Harris has indicated that she will continue her focus on reproductive rights in the next two years, a move that will please the party’s base. Biden called for the Democratic-controlled Congress to codify Roe v. Wade, but Democrats did not have the votes in the Senate to pass such a bill. The vice president told NPR that she wants to keep trying.
“There is the work that we need to do to continue to appeal to the common sense and goodwill of members of the United States Congress to pass the Women’s Health Protection Act with a recognition that this issue is fundamentally about the issue of freedom and liberty,” she said in an interview that aired on Tuesday.
She added that other issues she will focus on over the next two years include uplifting small businesses in the U.S. and giving them greater support to access capital, as well as international issues like the U.S. relationship with Indo-Pacific nations.
But her policy portfolio has been a point of contention during her tenure.
In “The Fight of His Life,” a new book about Biden’s first two years of office, second gentleman Doug Emhoff reportedly complained about Harris’s policy portfolio, according to Politico. “Biden was annoyed,” one excerpt reads. “He hadn’t asked Harris to do anything he hadn’t done as vice president — and she’d begged him for the voting rights assignment.”
The second strategist said the passage was indicative of a large problem for Harris: “She has to find an issue she owns.”
“She’s not the Recovery Act Person or the COVID person or the voting rights person. She could be the champion of women’s rights. But she and her team have to be dogged in approaching that.
“She needs to create and demonstrate value not just to Biden but Democrats writ large and for the country,” the strategist said. “She needs to go figure out a thorny policy issue … something that can be packaged and sold to voters and turned into a narrative.
“Biden was ‘Middle class Joe’, Barack Obama was ‘Hope and change.’ Ron DeSantis is ‘Own the libs,’ ” the strategist continued. “What’s her through line? What’s her thing?”
Other Democrats argue Harris was an asset on the campaign trail during the midterm elections and will be a boost to her party in 2024.
“I suspect as much as she can be out on the road, she will be.
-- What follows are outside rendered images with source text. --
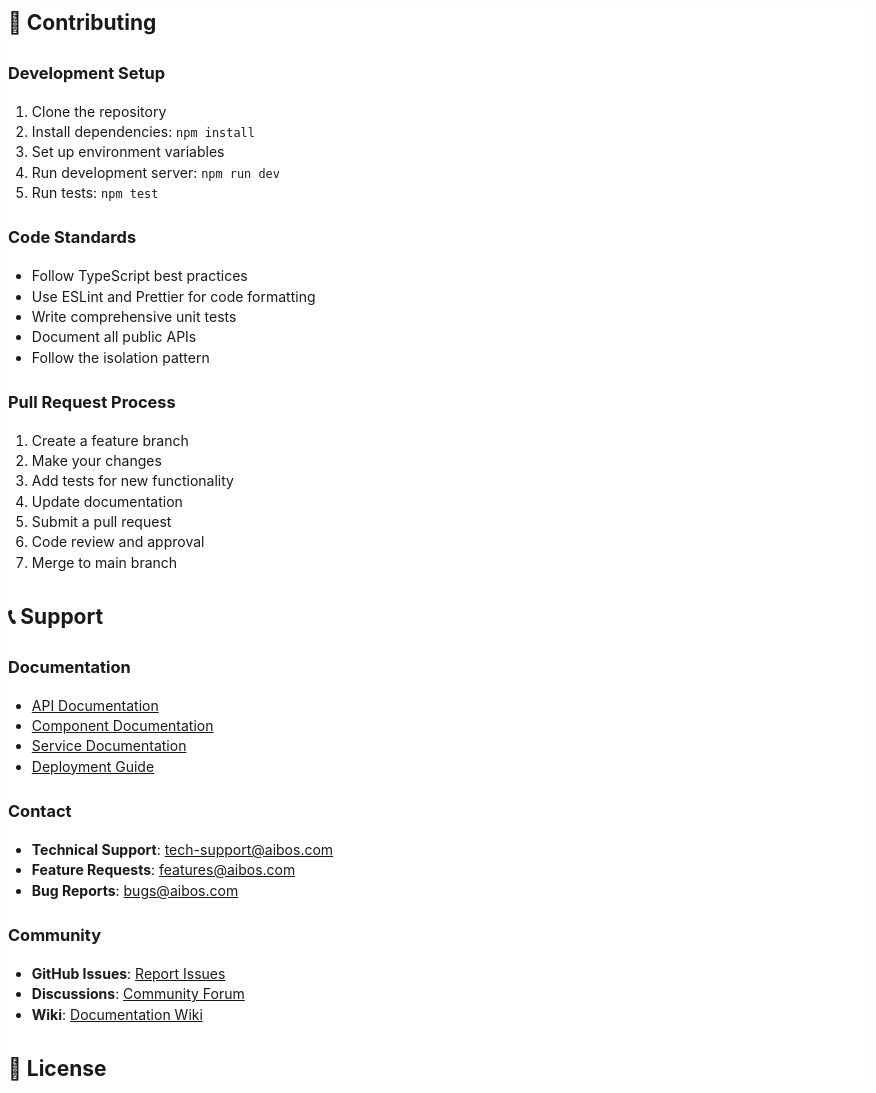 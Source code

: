 ## 🤝 Contributing

### Development Setup

1. Clone the repository
2. Install dependencies: `npm install`
3. Set up environment variables
4. Run development server: `npm run dev`
5. Run tests: `npm test`

### Code Standards

- Follow TypeScript best practices
- Use ESLint and Prettier for code formatting
- Write comprehensive unit tests
- Document all public APIs
- Follow the isolation pattern

### Pull Request Process

1. Create a feature branch
2. Make your changes
3. Add tests for new functionality
4. Update documentation
5. Submit a pull request
6. Code review and approval
7. Merge to main branch

## 📞 Support

### Documentation

- [API Documentation](./api.md)
- [Component Documentation](./components.md)
- [Service Documentation](./services.md)
- [Deployment Guide](./deployment.md)

### Contact

- **Technical Support**: tech-support@aibos.com
- **Feature Requests**: features@aibos.com
- **Bug Reports**: bugs@aibos.com

### Community

- **GitHub Issues**: [Report Issues](https://github.com/aibos/shrm/issues)
- **Discussions**: [Community Forum](https://github.com/aibos/shrm/discussions)
- **Wiki**: [Documentation Wiki](https://github.com/aibos/shrm/wiki)

## 📄 License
I think she’s a pretty great asset to the president, particularly with the Democratic base, and to be out there rallying the troops is a good thing,” said David Thomas, who served as deputy director of legislative affairs for former Vice President Al Gore.
Steve Elmendorf, a Democratic lobbyist and donor, said that getting out of Washington will help Harris build her own profile.
“I think you’ll see an entirely different kind of campaigning and time spent out there, which is why the one-seat majority makes a big difference,” he said. “Running a presidential campaign where one of the principals has to be near Washington is hard. Having that one seat majority and letting her get out and campaign more is good.”
Elmendorf said every vice president takes criticism. “I think the job is by definition a hard job and people always want to minimize the role of the vice president,” Elmendorf said. “I don’t find all of the criticism of her to be all that unusual.”
“I think she was an asset to getting him elected, she has been an asset so far and she will be an asset to the reelection, and I think having a better Senate majority will allow her to get out and demonstrate that.”